XML.com: XML From the Inside Out
oreilly.comSafari Bookshelf.Conferences.

advertisement

W3C XML Schema Design Patterns: Dealing With Change
by Dare Obasanjo | Pages: 1, 2

Gaining Flexibility from Substitution Groups and Abstract Elements

W3C XML Schema borrows a number of concepts from object oriented programming including the notions of abstract types, type substitutions, and polymorphism. Abstract elements and substitution groups allow schema authors to create or utilize schemas which define generic base types and extend these types without affecting the original schema.

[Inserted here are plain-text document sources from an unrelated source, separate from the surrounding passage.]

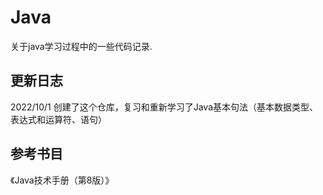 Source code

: # Java
关于java学习过程中的一些代码记录.

## 更新日志
2022/10/1
创建了这个仓库，复习和重新学习了Java基本句法（基本数据类型、表达式和运算符、语句）





## 参考书目
《Java技术手册（第8版）》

A substitution group contains elements that can appear interchangeably in an XML instance document in a manner reminiscent of subtype polymorphism in OOP languages. Elements in a substitution group must be of the same type or have types that are members of the same type hierarchy. An element declaration that is marked abstract indicates that a member of its substitution group must appear in its place in the instance document. The following schema defines an abstract element; it's followed bya another schema which defines an element which may be substituted for the abstract element and whose type is derived from that of the abstract element.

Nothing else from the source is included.